Like many movies set after the end of the world this one begins in medias res. The survivors wouldn’t dwell on the details of what occurred or how it began. They are focused completely on surviving on moment to the next. This resembles a realistic portrayal of how people would react than the common contrivance of dialogue overloaded with exposition. This is part of an overall stylistic approach that is a major contributing factor to what I liked about this film. The filmmakers are relatively new to cinema but all indications exhibited here points to a notable position in the independent film community. David and Alex Pastor are brothers co-wrote and co-directed this movie as their introduction to feature length movies. Prepared for this moment by making several shorts; a proven way to help establish a unique look and feel of their own. As of this movie they are on their learning curve but overall their narrative voice is developing nicely. It appears that the conflict between Danny and Brian is so emotionally true to the relationship that I have to wonder just how much was taken from actual sibling squabbles the filmmakers experienced.

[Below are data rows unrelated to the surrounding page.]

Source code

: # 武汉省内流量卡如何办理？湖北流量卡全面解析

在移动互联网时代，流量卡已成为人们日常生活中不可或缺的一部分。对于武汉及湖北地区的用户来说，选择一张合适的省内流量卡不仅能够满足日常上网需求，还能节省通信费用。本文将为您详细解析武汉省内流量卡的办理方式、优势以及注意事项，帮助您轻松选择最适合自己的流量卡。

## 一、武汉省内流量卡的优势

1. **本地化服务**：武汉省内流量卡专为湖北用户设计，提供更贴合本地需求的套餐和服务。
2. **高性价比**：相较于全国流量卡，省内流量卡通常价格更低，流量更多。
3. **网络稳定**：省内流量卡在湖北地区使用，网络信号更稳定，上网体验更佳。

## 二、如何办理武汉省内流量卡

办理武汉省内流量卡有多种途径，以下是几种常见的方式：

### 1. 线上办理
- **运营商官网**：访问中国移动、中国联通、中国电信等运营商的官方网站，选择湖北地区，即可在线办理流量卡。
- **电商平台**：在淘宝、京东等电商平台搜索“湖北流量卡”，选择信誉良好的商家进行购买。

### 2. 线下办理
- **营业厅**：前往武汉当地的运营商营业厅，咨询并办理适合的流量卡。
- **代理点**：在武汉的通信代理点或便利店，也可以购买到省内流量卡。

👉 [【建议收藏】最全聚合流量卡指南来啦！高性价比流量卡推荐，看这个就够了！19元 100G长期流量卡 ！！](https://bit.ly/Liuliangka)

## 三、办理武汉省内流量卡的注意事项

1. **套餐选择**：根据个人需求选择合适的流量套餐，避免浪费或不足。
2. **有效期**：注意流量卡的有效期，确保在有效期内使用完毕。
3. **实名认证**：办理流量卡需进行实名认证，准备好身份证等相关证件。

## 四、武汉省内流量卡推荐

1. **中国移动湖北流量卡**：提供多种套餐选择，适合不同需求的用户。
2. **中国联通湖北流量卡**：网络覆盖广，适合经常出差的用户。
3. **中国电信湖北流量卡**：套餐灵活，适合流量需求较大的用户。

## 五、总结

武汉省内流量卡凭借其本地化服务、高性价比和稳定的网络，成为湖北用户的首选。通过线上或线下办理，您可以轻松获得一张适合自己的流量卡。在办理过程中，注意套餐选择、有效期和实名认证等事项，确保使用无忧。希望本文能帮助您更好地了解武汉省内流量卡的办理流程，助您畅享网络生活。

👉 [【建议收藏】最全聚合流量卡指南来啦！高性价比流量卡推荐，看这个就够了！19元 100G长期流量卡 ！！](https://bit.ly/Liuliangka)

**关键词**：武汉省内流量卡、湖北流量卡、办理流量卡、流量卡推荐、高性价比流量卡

One part of independent film that is always greatly entertaining is how well established stars are willing to participate. Bruce Willis helped start this trend by forgoing his eight digit rate for SAG scale in order to appear in small but worthwhile projects. The cast here is excellent with names that are quite recognizable and talent. Christopher Meloni is immediately recognizable after decades of intense roles in both broadcast and cable series. With such demanding parts in Oz’ and ‘Law & Order: Special Victims Unit’ Meloni has nurtured talent ability elegantly hand the most complex psychological characters possible. After decade’s appearance in intense cable and broadcast series like ‘Christopher Meloni is a seasoned character actor well suited to this part. Emily VanCamp has been in popular night time soap operas like ‘Brothers and Sisters’ and ‘Revenge’ .permitting her to sharpen her skills to provide an intense experience for the viewer. Arguably the currently biggest name in the cast is Chris Pine, the chosen heir to the Star Trek franchise. This film was made in 2009, well before transformed himself into the new Captain James T. Kirk. After watching this you can understand why he was chosen for such a coveted role. This film is a psychological thriller that is different than what you might expect which is a very good thing.